PhD student in computer sciences in Rennes (France)
Text mining and information extraction in clinical data
My thesis is part of the BigClin project which aims at developing a new clinical records representation
relying on fine-grained semantic annotation thanks to new NLP tools dedicated to French clinical narratives. The project also addresses distributed systems issues:
scalability, management of uncertain data and privacy, stream processing at runtime...
My role in this context is to develop and test NLP methods and tools in order to process unstructured clinical data in French. This methods have to be based on algorithms able to capture the semantics of the texts efficiently. Targeted tasks include indexing medical content, text mining, information extraction, dectection of uncertainty and negation, ect. NLP tasks will rely on a precise semantic annotation.

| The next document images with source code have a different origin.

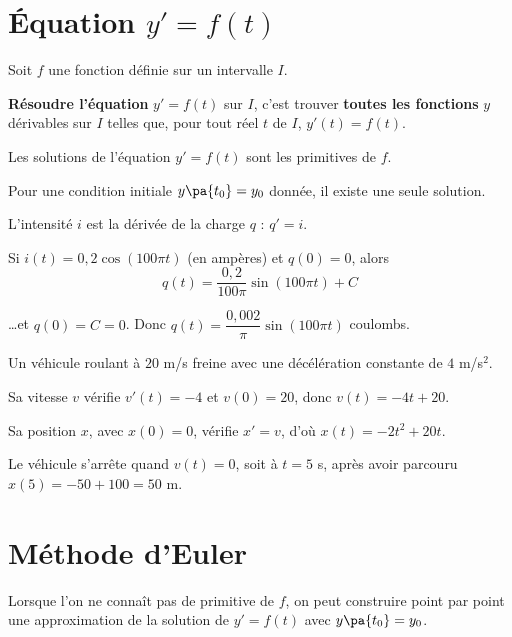 \section{Équation $y' = f(t)$}

\begin{defin}
	Soit $f$ une fonction définie sur un intervalle $I$.

	\textbf{Résoudre l'équation} $y' = f(t)$ sur $I$, c'est trouver \textbf{toutes les fonctions} $y$ dérivables sur $I$ telles que, pour tout réel $t$ de $I$, $y'(t) = f(t)$.
\end{defin}

\begin{prop}
	Les solutions de l'équation $y' = f(t)$ sont les primitives de $f$.

	Pour une condition initiale $y\pa{t_0} = y_0$ donnée, il existe une seule solution.
\end{prop}

\begin{ex}

	L'intensité $i$ est la dérivée de la charge $q$ : $q' = i$.

	Si $i(t) = 0{,}2\cos(100\pi t)$ (en ampères) et $q(0) = 0$, alors
	\[
		q(t) = \dfrac{0{,}2}{100\pi}\sin(100\pi t) + C
	\]

	\ldots et $q(0) = C = 0$. Donc $q(t) = \dfrac{0{,}002}{\pi}\sin(100\pi t)$ coulombs.
\end{ex}

\begin{ex}[Freinage]

	Un véhicule roulant à $20$ m/s freine avec une décélération constante de $4$ m/s$^2$.

	Sa vitesse $v$ vérifie $v'(t) = -4$ et $v(0) = 20$, donc $v(t) = -4t + 20$.

	Sa position $x$, avec $x(0) = 0$, vérifie $x' = v$, d'où $x(t) = -2t^2 + 20t$.

	Le véhicule s'arrête quand $v(t) = 0$, soit à $t = 5$ s, après avoir parcouru $x(5) = -50 + 100 = 50$ m.
\end{ex}

\section{Méthode d'Euler}

Lorsque l'on ne connaît pas de primitive de $f$, on peut construire point par point une approximation de la solution de $y' = f(t)$ avec $y\pa{t_0} = y_0$.

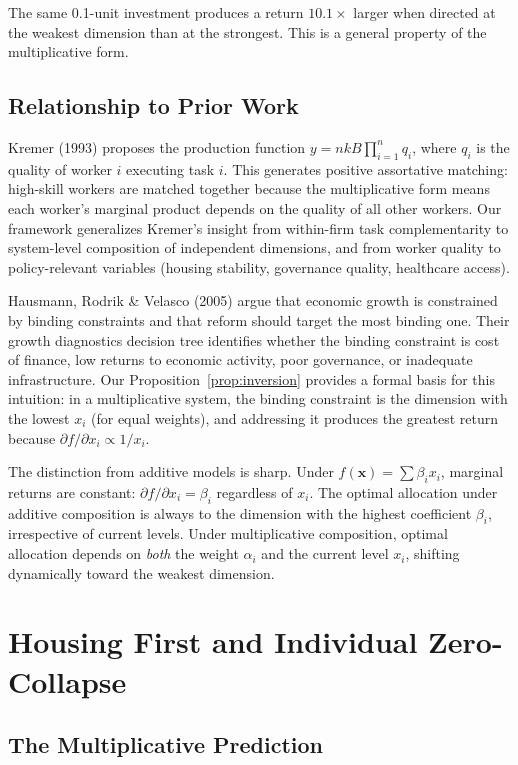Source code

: \documentclass[12pt]{article}
\begin{document}
The same 0.1-unit investment produces a return $10.1\times$ larger when directed at the weakest dimension than at the strongest. This is a general property of the multiplicative form.

\subsection{Relationship to Prior Work}

Kremer (1993) proposes the production function $y = n k B \prod_{i=1}^{n} q_i$, where $q_i$ is the quality of worker $i$ executing task $i$. This generates positive assortative matching: high-skill workers are matched together because the multiplicative form means each worker's marginal product depends on the quality of all other workers. Our framework generalizes Kremer's insight from within-firm task complementarity to system-level composition of independent dimensions, and from worker quality to policy-relevant variables (housing stability, governance quality, healthcare access).

Hausmann, Rodrik \& Velasco (2005) argue that economic growth is constrained by binding constraints and that reform should target the most binding one. Their growth diagnostics decision tree identifies whether the binding constraint is cost of finance, low returns to economic activity, poor governance, or inadequate infrastructure. Our Proposition~\ref{prop:inversion} provides a formal basis for this intuition: in a multiplicative system, the binding constraint is the dimension with the lowest $x_i$ (for equal weights), and addressing it produces the greatest return because $\partial f / \partial x_i \propto 1/x_i$.

The distinction from additive models is sharp. Under $f(\mathbf{x}) = \sum \beta_i x_i$, marginal returns are constant: $\partial f / \partial x_i = \beta_i$ regardless of $x_i$. The optimal allocation under additive composition is always to the dimension with the highest coefficient $\beta_i$, irrespective of current levels. Under multiplicative composition, optimal allocation depends on \emph{both} the weight $\alpha_i$ and the current level $x_i$, shifting dynamically toward the weakest dimension.


\section{Housing First and Individual Zero-Collapse}
\label{sec:housing}

\subsection{The Multiplicative Prediction}
\end{document}
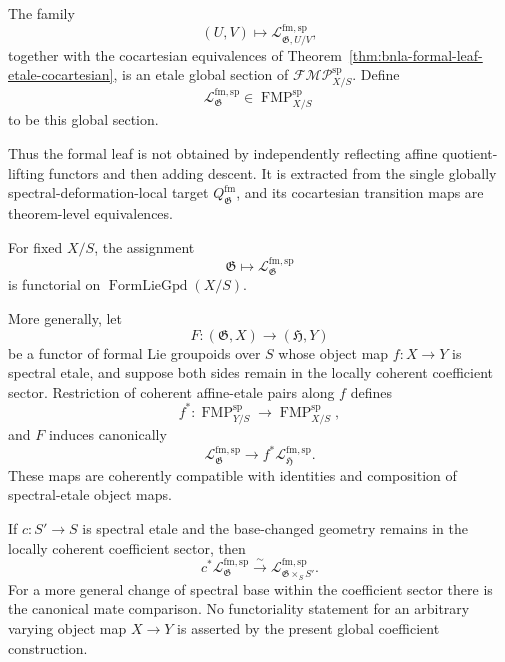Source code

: \begin{definition}
\label{def:bnla-global-spectral-leaf-envelope}
The family
\[
    (U,V)\longmapsto
    \mathcal L^{\mathrm{fm,sp}}_{\mathfrak G,U/V},
\]
together with the cocartesian equivalences of
Theorem~\ref{thm:bnla-formal-leaf-etale-cocartesian}, is an etale global
section of $\mathscr{FMP}^{\mathrm{sp}}_{X/S}$.  Define
\[
\boxed{
    \mathcal L^{\mathrm{fm,sp}}_{\mathfrak G}
    \in
    \operatorname{FMP}^{\mathrm{sp}}_{X/S}}
\]
to be this global section.
\end{definition}

Thus the formal leaf is not obtained by independently reflecting affine
quotient-lifting functors and then adding descent.  It is extracted from the
single globally spectral-deformation-local target
$Q^{\mathrm{fm}}_{\mathfrak G}$, and its cocartesian transition maps are
theorem-level equivalences.

\begin{theorem}
\label{thm:bnla-global-leaf-functoriality}
For fixed $X/S$, the assignment
\[
    \mathfrak G
    \longmapsto
    \mathcal L^{\mathrm{fm,sp}}_{\mathfrak G}
\]
is functorial on $\operatorname{FormLieGpd}(X/S)$.

More generally, let
\[
    F:(\mathfrak G,X)\longrightarrow(\mathfrak H,Y)
\]
be a functor of formal Lie groupoids over $S$ whose object map
$f:X\to Y$ is spectral etale, and suppose both sides remain in the locally
coherent coefficient sector.  Restriction of coherent affine-etale pairs
along $f$ defines
\[
    f^*:
    \operatorname{FMP}^{\mathrm{sp}}_{Y/S}
    \longrightarrow
    \operatorname{FMP}^{\mathrm{sp}}_{X/S},
\]
and $F$ induces canonically
\[
\boxed{
    \mathcal L^{\mathrm{fm,sp}}_{\mathfrak G}
    \longrightarrow
    f^*\mathcal L^{\mathrm{fm,sp}}_{\mathfrak H}.}
\]
These maps are coherently compatible with identities and composition of
spectral-etale object maps.

If $c:S'\to S$ is spectral etale and the base-changed geometry remains in the
locally coherent coefficient sector, then
\[
\boxed{
    c^*
    \mathcal L^{\mathrm{fm,sp}}_{\mathfrak G}
    \xrightarrow{\sim}
    \mathcal L^{\mathrm{fm,sp}}_{\mathfrak G\times_SS'}.}
\]
For a more general change of spectral base within the coefficient sector there
is the canonical mate comparison.  No functoriality statement for an
arbitrary varying object map $X\to Y$ is asserted by the present global
coefficient construction.
\end{theorem}

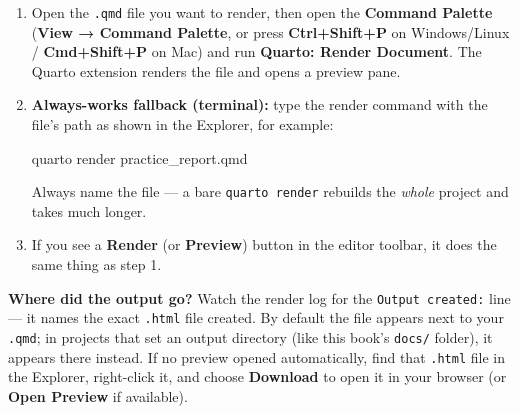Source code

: \documentclass[
  letterpaper,
  DIV=11,
  numbers=noendperiod,
  oneside]{scrreprt}
\newenvironment{Shaded}{\begin{snugshade}}{\end{snugshade}}
\newcommand{\ExtensionTok}[1]{\textcolor[rgb]{0.00,0.23,0.31}{#1}}
\newcommand{\NormalTok}[1]{\textcolor[rgb]{0.00,0.23,0.31}{#1}}
\begin{document}
\begin{tcolorbox}[enhanced jigsaw, title=\textcolor{quarto-callout-tip-color}{\faLightbulb}\hspace{0.5em}{How to render: the course default}, arc=.35mm, toptitle=1mm, colframe=quarto-callout-tip-color-frame, toprule=.15mm, leftrule=.75mm, bottomtitle=1mm, opacityback=0, bottomrule=.15mm, coltitle=black, breakable, opacitybacktitle=0.6, titlerule=0mm, colback=white, left=2mm, colbacktitle=quarto-callout-tip-color!10!white, rightrule=.15mm]

\begin{enumerate}
\def\labelenumi{\arabic{enumi}.}
\item
  Open the \texttt{.qmd} file you want to render, then open the
  \textbf{Command Palette} (\textbf{View → Command Palette}, or press
  \textbf{Ctrl+Shift+P} on Windows/Linux / \textbf{Cmd+Shift+P} on Mac)
  and run \textbf{Quarto: Render Document}. The Quarto extension renders
  the file and opens a preview pane.
\item
  \textbf{Always-works fallback (terminal):} type the render command
  with the file's path as shown in the Explorer, for example:

\begin{Shaded}
\begin{Highlighting}[numbers=left,,]
\ExtensionTok{quarto}\NormalTok{ render practice\_report.qmd}
\end{Highlighting}
\end{Shaded}

  Always name the file --- a bare \texttt{quarto\ render} rebuilds the
  \emph{whole} project and takes much longer.
\item
  If you see a \textbf{Render} (or \textbf{Preview}) button in the
  editor toolbar, it does the same thing as step 1.
\end{enumerate}

\textbf{Where did the output go?} Watch the render log for the
\texttt{Output\ created:} line --- it names the exact \texttt{.html}
file created. By default the file appears next to your \texttt{.qmd}; in
projects that set an output directory (like this book's \texttt{docs/}
folder), it appears there instead. If no preview opened automatically,
find that \texttt{.html} file in the Explorer, right-click it, and
choose \textbf{Download} to open it in your browser (or \textbf{Open
Preview} if available).

\end{tcolorbox}
\end{document}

During my master's degree internship, I worked on the accordys project under the supervision of a PhD student. The main task of this internship was to evaluate the performances of document indexing models such as TF-IDF, LSI, LDA, etc. at the document level in order to compute the similarity between several cases of fetal malformation. To do so, we used a small corpus was composed of fetoplacental examinations, written in free text form.
I got my master’s degree in Linguistic Research and Applied Computations from the university Bordeaux-Montaigne. I followed many courses in linguistic theory (discourse analysis, syntax, semantics, etc.) and applied linguistics (natural language processing, corpus linguistics, etc.)
Dalloux, C., V. Claveau, et N. Grabar (2017). Détection de la négation : corpus français et apprentissage supervisé. In SIIM 2017 - Symposium sur l’Ingénierie de l’Information Médicale, Toulouse, France, pp. 1–8.
Dalloux, C. (2017). Détection de l’incertitude et de la négation : un état de l’art. In 19es REncontres jeunes Chercheurs en Informatique pour le TAL (RECITAL 2017), pp. 94–107.